Fredrickson’s Hardware and Paint is reportedly attempting a one-on-one shopping experience during some hours of the day. With the entrance blocked off, customers wait to be assisted by an employee, who chaperons the individual customers around the store as they shop, according to the KRON4.

This system is meant to deter potential shoplifters by making stealing more complicated, hopefully prompting them to leave and try their luck on an easier target, according to the outlet.

Sam Black, a manager of Frederick’s, said that the stealing is the worst he has seen in his 24 years there, the outlet reported.

“It’s pretty bad,” Black told KRON4. “I mean, the dollar amounts are pretty significant, and with the tools and now we’re getting snatch-and-grabs when they take whole displays, so it’s getting kind of dangerous for the employees and the customers.”
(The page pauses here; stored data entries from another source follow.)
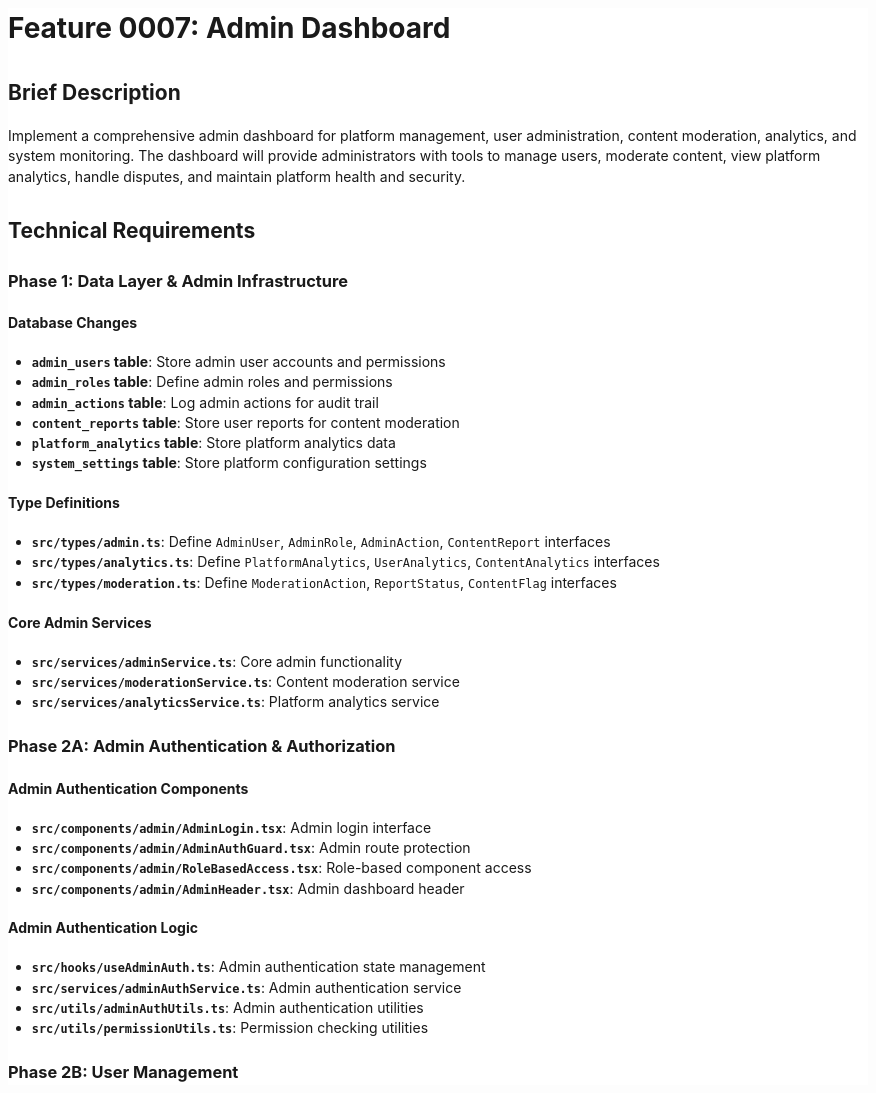 # Feature 0007: Admin Dashboard

## Brief Description
Implement a comprehensive admin dashboard for platform management, user administration, content moderation, analytics, and system monitoring. The dashboard will provide administrators with tools to manage users, moderate content, view platform analytics, handle disputes, and maintain platform health and security.

## Technical Requirements

### Phase 1: Data Layer & Admin Infrastructure

#### Database Changes
- **`admin_users` table**: Store admin user accounts and permissions
- **`admin_roles` table**: Define admin roles and permissions
- **`admin_actions` table**: Log admin actions for audit trail
- **`content_reports` table**: Store user reports for content moderation
- **`platform_analytics` table**: Store platform analytics data
- **`system_settings` table**: Store platform configuration settings

#### Type Definitions
- **`src/types/admin.ts`**: Define `AdminUser`, `AdminRole`, `AdminAction`, `ContentReport` interfaces
- **`src/types/analytics.ts`**: Define `PlatformAnalytics`, `UserAnalytics`, `ContentAnalytics` interfaces
- **`src/types/moderation.ts`**: Define `ModerationAction`, `ReportStatus`, `ContentFlag` interfaces

#### Core Admin Services
- **`src/services/adminService.ts`**: Core admin functionality
- **`src/services/moderationService.ts`**: Content moderation service
- **`src/services/analyticsService.ts`**: Platform analytics service

### Phase 2A: Admin Authentication & Authorization

#### Admin Authentication Components
- **`src/components/admin/AdminLogin.tsx`**: Admin login interface
- **`src/components/admin/AdminAuthGuard.tsx`**: Admin route protection
- **`src/components/admin/RoleBasedAccess.tsx`**: Role-based component access
- **`src/components/admin/AdminHeader.tsx`**: Admin dashboard header

#### Admin Authentication Logic
- **`src/hooks/useAdminAuth.ts`**: Admin authentication state management
- **`src/services/adminAuthService.ts`**: Admin authentication service
- **`src/utils/adminAuthUtils.ts`**: Admin authentication utilities
- **`src/utils/permissionUtils.ts`**: Permission checking utilities

### Phase 2B: User Management
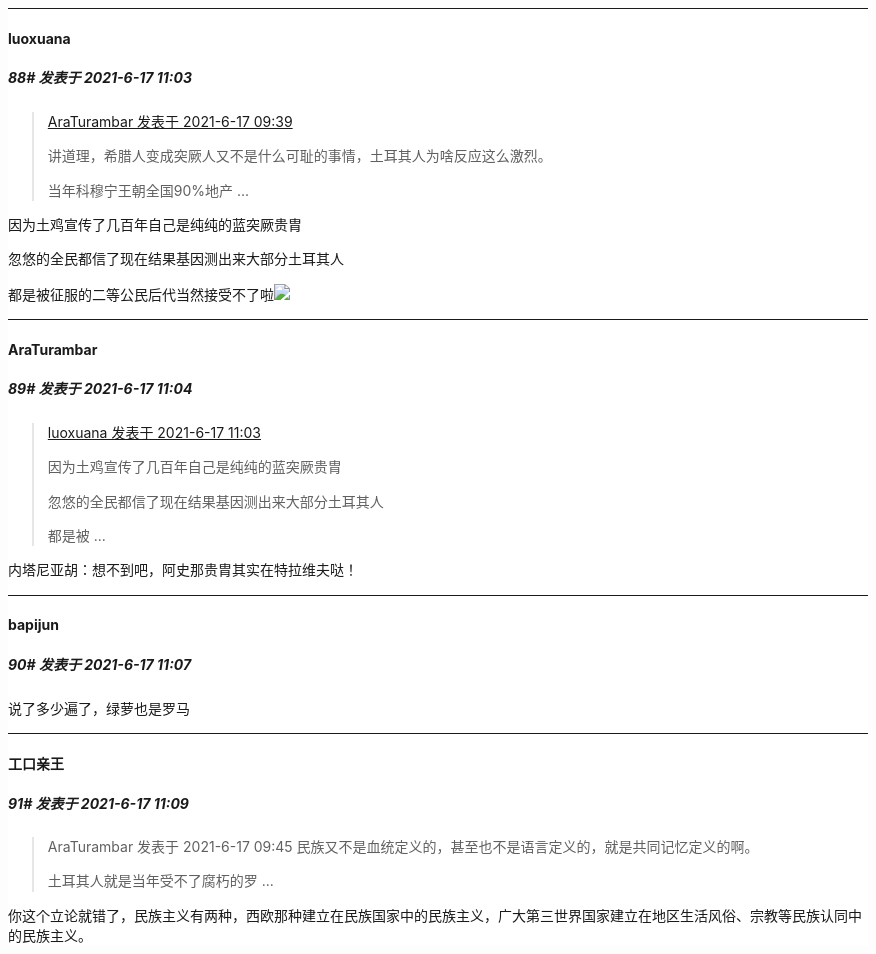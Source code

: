 *****

####  luoxuana  
##### 88#       发表于 2021-6-17 11:03


<blockquote><a href="httphttps://bbs.saraba1st.com/2b/forum.php?mod=redirect&amp;goto=findpost&amp;pid=51634803&amp;ptid=2010370" target="_blank">AraTurambar 发表于 2021-6-17 09:39</a>

讲道理，希腊人变成突厥人又不是什么可耻的事情，土耳其人为啥反应这么激烈。


当年科穆宁王朝全国90%地产 ...</blockquote>
因为土鸡宣传了几百年自己是纯纯的蓝突厥贵胄

忽悠的全民都信了现在结果基因测出来大部分土耳其人

都是被征服的二等公民后代当然接受不了啦<img src="https://static.saraba1st.com/image/smiley/face2017/067.png" referrerpolicy="no-referrer">


*****

####  AraTurambar  
##### 89#       发表于 2021-6-17 11:04


<blockquote><a href="httphttps://bbs.saraba1st.com/2b/forum.php?mod=redirect&amp;goto=findpost&amp;pid=51636045&amp;ptid=2010370" target="_blank">luoxuana 发表于 2021-6-17 11:03</a>

因为土鸡宣传了几百年自己是纯纯的蓝突厥贵胄

忽悠的全民都信了现在结果基因测出来大部分土耳其人

都是被 ...</blockquote>
内塔尼亚胡：想不到吧，阿史那贵胄其实在特拉维夫哒！


*****

####  bapijun  
##### 90#       发表于 2021-6-17 11:07


说了多少遍了，绿萝也是罗马




*****

####  工口亲王  
##### 91#       发表于 2021-6-17 11:09


<blockquote>AraTurambar 发表于 2021-6-17 09:45
民族又不是血统定义的，甚至也不是语言定义的，就是共同记忆定义的啊。


土耳其人就是当年受不了腐朽的罗 ...</blockquote>
你这个立论就错了，民族主义有两种，西欧那种建立在民族国家中的民族主义，广大第三世界国家建立在地区生活风俗、宗教等民族认同中的民族主义。
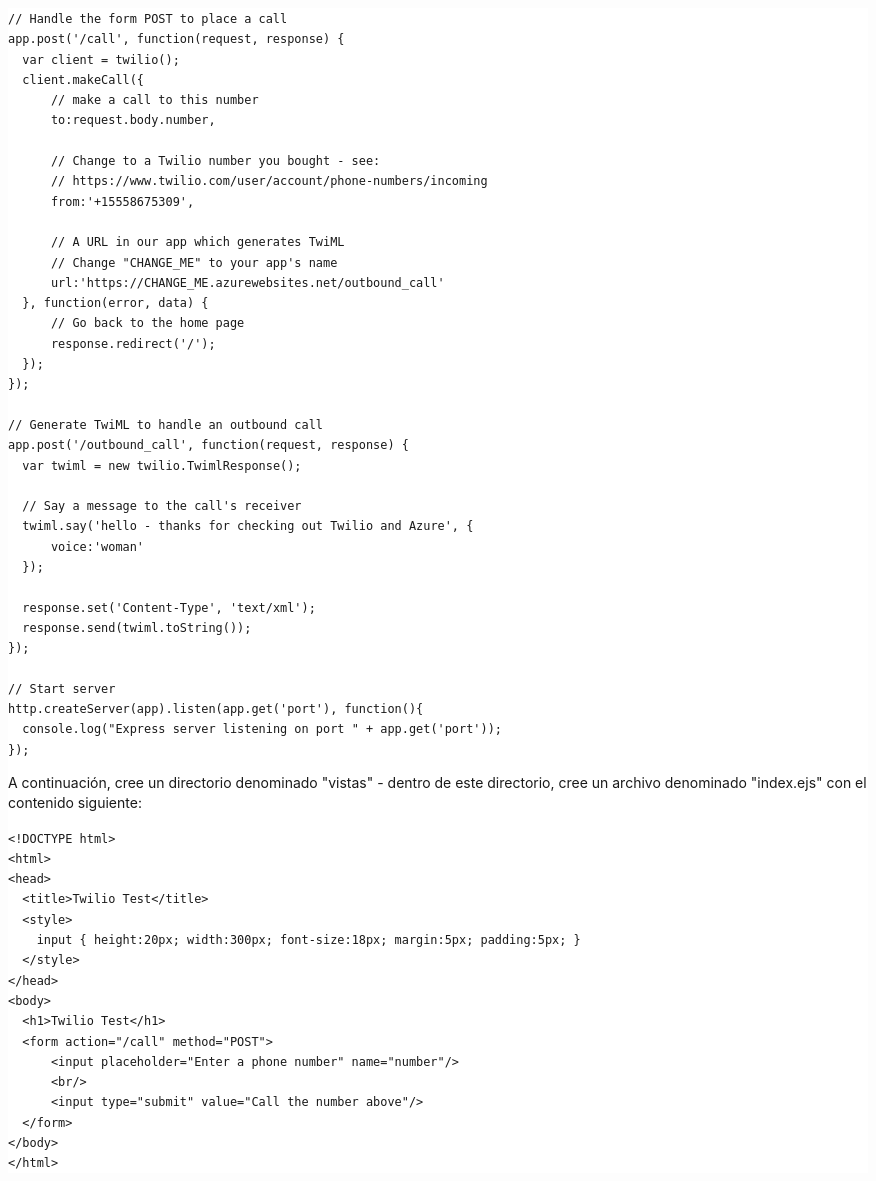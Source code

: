     // Handle the form POST to place a call
    app.post('/call', function(request, response) {
      var client = twilio();
      client.makeCall({
          // make a call to this number
          to:request.body.number,

          // Change to a Twilio number you bought - see:
          // https://www.twilio.com/user/account/phone-numbers/incoming
          from:'+15558675309',

          // A URL in our app which generates TwiML
          // Change "CHANGE_ME" to your app's name
          url:'https://CHANGE_ME.azurewebsites.net/outbound_call'
      }, function(error, data) {
          // Go back to the home page
          response.redirect('/');
      });
    });

    // Generate TwiML to handle an outbound call
    app.post('/outbound_call', function(request, response) {
      var twiml = new twilio.TwimlResponse();

      // Say a message to the call's receiver 
      twiml.say('hello - thanks for checking out Twilio and Azure', {
          voice:'woman'
      });

      response.set('Content-Type', 'text/xml');
      response.send(twiml.toString());
    });

    // Start server
    http.createServer(app).listen(app.get('port'), function(){
      console.log("Express server listening on port " + app.get('port'));
    });

A continuación, cree un directorio denominado "vistas" - dentro de este directorio, cree un archivo denominado "index.ejs" con el contenido siguiente:

    <!DOCTYPE html>
    <html>
    <head>
      <title>Twilio Test</title>
      <style>
        input { height:20px; width:300px; font-size:18px; margin:5px; padding:5px; }
      </style>
    </head>
    <body>
      <h1>Twilio Test</h1>
      <form action="/call" method="POST">
          <input placeholder="Enter a phone number" name="number"/>
          <br/>
          <input type="submit" value="Call the number above"/>
      </form>
    </body>
    </html>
Black claimed these measures were needed in part because they were not receiving enough support from the police and city officials, the outlet reported. (RELATED: San Francisco Politician Reverses Course On Pro-Cop Legislation: REPORT)

California voters passed Proposition 47 in 2014, which reportedly reclassified some crimes, such as shoplifting, from felonies to misdemeanors. Democrats such as San Francisco Mayor London Breed now support a ballot measure to repeal the proposition in favor of stricter penalties, according to the San Francisco Chronicle, as reported by the Daily Caller News Foundation.